> _What needs to be done_
Copy every line of the data in which the word "those" occurs.

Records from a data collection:
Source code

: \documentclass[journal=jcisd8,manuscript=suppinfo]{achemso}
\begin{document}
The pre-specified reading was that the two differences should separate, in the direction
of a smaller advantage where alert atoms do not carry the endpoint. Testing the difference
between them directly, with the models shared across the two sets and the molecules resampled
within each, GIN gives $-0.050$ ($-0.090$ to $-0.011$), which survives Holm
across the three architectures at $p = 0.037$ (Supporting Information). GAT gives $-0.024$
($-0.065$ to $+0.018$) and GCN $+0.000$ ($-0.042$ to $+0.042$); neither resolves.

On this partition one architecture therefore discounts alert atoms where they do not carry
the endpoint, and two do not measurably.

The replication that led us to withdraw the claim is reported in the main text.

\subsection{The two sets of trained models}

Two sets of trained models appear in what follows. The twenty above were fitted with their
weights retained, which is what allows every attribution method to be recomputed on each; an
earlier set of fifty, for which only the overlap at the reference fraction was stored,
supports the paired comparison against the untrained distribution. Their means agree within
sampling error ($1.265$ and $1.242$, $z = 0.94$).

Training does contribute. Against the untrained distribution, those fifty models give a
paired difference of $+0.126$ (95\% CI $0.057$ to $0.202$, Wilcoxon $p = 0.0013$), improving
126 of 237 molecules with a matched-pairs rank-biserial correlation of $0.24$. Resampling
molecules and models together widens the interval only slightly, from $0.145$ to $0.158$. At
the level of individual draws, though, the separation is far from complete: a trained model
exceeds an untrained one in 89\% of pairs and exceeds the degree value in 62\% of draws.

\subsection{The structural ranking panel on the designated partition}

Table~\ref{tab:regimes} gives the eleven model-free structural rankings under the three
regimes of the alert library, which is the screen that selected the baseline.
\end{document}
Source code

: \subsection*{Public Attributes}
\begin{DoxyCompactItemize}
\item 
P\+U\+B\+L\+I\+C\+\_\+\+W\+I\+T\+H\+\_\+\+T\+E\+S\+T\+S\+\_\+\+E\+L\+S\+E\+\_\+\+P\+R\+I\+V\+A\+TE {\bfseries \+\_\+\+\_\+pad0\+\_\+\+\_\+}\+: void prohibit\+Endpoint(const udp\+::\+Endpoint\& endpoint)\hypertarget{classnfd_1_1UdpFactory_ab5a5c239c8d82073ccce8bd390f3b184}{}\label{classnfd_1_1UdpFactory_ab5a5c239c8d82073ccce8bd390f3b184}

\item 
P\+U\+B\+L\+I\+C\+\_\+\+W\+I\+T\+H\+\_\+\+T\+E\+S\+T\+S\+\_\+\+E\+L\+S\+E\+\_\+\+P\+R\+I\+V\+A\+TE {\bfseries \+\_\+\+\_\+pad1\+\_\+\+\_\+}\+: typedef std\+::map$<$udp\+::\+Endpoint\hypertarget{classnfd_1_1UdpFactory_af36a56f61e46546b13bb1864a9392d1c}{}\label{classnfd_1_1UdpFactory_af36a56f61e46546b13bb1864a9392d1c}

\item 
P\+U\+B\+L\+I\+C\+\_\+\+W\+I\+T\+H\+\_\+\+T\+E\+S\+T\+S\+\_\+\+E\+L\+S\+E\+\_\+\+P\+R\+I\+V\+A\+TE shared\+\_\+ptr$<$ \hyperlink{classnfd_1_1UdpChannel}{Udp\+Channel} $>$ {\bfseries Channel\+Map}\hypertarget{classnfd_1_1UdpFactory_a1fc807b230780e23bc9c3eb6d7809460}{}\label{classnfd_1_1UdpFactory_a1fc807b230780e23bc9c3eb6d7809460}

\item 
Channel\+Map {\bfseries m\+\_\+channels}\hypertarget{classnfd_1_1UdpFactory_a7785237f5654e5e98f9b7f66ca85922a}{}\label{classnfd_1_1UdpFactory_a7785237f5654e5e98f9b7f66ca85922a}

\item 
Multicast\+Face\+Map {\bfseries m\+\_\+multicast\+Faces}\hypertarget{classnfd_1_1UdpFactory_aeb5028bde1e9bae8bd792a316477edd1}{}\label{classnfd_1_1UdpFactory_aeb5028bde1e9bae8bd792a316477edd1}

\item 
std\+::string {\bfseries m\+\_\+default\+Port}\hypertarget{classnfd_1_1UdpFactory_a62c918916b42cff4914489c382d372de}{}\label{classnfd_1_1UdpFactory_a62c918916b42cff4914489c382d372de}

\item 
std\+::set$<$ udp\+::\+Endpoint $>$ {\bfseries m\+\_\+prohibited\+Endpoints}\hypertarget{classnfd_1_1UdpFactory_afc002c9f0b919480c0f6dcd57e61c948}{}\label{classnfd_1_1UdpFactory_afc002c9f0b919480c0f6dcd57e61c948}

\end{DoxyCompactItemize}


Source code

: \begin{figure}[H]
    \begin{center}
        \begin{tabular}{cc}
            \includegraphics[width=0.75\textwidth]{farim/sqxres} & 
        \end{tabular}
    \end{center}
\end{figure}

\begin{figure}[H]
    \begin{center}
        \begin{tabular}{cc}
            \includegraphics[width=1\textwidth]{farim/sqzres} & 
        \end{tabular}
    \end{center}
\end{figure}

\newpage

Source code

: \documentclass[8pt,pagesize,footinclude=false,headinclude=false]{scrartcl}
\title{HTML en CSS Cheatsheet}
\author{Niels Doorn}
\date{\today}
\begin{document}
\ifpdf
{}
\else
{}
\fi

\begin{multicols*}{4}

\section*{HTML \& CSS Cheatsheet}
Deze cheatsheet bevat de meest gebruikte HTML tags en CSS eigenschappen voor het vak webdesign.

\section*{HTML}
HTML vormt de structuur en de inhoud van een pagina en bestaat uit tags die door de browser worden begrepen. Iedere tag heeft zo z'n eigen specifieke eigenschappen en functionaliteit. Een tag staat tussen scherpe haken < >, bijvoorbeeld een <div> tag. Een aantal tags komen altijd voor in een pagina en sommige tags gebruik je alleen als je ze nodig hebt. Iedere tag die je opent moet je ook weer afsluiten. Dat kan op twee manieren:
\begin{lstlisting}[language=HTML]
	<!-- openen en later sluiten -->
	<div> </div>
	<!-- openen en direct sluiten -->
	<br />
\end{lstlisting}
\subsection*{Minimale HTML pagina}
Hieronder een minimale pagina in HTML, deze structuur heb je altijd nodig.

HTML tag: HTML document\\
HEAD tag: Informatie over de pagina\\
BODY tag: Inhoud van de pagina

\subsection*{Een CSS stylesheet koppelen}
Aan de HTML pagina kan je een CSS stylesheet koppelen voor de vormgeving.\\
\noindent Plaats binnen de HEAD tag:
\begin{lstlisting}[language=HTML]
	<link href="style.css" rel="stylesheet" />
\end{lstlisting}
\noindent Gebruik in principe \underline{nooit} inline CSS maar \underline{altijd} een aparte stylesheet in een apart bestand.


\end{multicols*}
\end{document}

...

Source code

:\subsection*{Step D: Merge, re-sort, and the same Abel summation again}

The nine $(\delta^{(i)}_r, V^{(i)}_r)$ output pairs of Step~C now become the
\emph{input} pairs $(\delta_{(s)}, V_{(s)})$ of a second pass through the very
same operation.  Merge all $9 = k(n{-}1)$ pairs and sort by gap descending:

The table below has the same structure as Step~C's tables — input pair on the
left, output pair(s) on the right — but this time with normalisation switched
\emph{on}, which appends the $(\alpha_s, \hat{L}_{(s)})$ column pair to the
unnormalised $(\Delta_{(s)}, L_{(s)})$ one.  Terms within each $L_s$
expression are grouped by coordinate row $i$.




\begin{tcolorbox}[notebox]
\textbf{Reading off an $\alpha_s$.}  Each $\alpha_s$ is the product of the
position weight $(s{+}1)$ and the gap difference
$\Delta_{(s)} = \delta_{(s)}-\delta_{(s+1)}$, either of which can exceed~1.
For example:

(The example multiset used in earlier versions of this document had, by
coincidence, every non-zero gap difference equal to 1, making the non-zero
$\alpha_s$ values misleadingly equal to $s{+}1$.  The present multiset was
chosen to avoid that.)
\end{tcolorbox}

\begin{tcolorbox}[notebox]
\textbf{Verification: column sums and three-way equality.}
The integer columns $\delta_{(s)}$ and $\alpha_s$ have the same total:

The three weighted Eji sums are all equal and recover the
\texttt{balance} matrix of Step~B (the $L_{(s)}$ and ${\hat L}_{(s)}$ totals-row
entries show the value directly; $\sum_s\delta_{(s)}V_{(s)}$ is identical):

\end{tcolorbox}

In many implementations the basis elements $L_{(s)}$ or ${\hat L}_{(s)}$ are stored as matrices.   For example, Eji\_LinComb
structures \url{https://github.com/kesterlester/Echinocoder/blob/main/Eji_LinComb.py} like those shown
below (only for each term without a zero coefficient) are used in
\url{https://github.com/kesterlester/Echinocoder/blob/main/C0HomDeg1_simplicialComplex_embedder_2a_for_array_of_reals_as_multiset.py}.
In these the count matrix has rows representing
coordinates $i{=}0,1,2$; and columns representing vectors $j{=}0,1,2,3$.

* * *

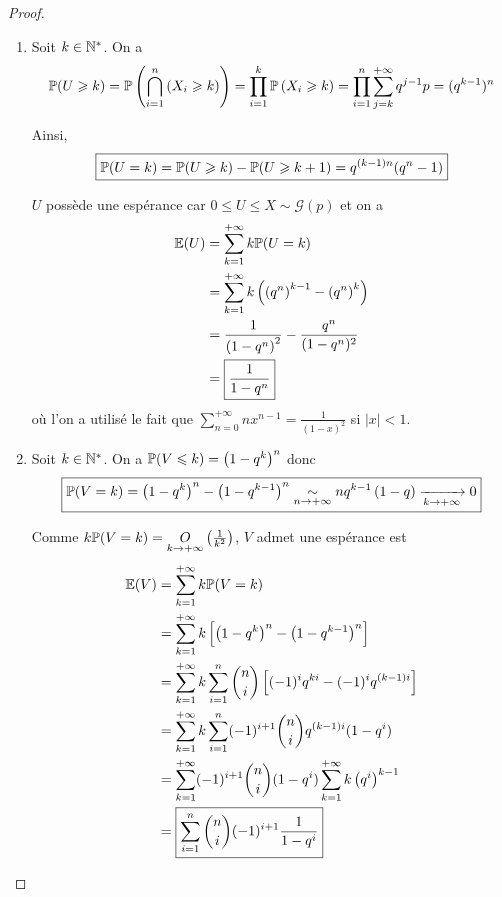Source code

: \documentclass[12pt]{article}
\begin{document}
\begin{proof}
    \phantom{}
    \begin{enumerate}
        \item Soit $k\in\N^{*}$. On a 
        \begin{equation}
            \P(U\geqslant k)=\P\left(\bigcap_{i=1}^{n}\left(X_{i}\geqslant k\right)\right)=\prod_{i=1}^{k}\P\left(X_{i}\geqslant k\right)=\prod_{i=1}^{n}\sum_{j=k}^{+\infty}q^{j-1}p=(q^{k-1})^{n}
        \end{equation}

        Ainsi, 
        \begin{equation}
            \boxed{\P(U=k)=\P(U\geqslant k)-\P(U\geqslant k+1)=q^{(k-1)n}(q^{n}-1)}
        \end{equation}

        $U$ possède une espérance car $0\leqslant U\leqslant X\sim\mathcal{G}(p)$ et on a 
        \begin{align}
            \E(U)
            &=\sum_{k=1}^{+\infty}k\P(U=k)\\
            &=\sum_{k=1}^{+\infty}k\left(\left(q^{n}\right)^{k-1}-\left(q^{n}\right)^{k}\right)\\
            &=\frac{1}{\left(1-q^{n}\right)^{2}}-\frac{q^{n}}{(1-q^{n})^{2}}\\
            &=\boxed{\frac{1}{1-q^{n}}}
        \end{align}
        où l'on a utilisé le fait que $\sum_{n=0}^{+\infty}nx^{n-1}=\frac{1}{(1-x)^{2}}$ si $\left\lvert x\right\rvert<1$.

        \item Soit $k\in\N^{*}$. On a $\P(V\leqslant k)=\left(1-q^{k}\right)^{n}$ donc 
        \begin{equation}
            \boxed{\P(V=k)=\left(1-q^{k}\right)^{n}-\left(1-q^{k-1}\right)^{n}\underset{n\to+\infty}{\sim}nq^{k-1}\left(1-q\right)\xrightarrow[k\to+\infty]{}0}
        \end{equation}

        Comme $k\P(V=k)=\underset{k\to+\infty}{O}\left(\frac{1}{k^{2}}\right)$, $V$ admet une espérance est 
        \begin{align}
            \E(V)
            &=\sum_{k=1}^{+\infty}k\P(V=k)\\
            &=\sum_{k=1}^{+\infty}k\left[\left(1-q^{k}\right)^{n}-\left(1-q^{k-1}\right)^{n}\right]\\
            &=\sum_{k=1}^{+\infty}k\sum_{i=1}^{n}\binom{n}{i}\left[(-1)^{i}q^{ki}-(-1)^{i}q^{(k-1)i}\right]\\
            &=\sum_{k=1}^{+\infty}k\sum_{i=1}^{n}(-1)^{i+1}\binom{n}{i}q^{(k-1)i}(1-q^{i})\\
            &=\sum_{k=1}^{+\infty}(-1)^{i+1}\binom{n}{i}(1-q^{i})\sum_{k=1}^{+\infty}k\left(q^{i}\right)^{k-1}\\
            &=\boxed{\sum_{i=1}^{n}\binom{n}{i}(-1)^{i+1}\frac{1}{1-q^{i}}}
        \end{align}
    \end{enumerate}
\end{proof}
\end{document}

> _Response to the task_
Training does contribute. Against the untrained distribution, those fifty models give a
structures \url{https://github.com/kesterlester/Echinocoder/blob/main/Eji_LinComb.py} like those shown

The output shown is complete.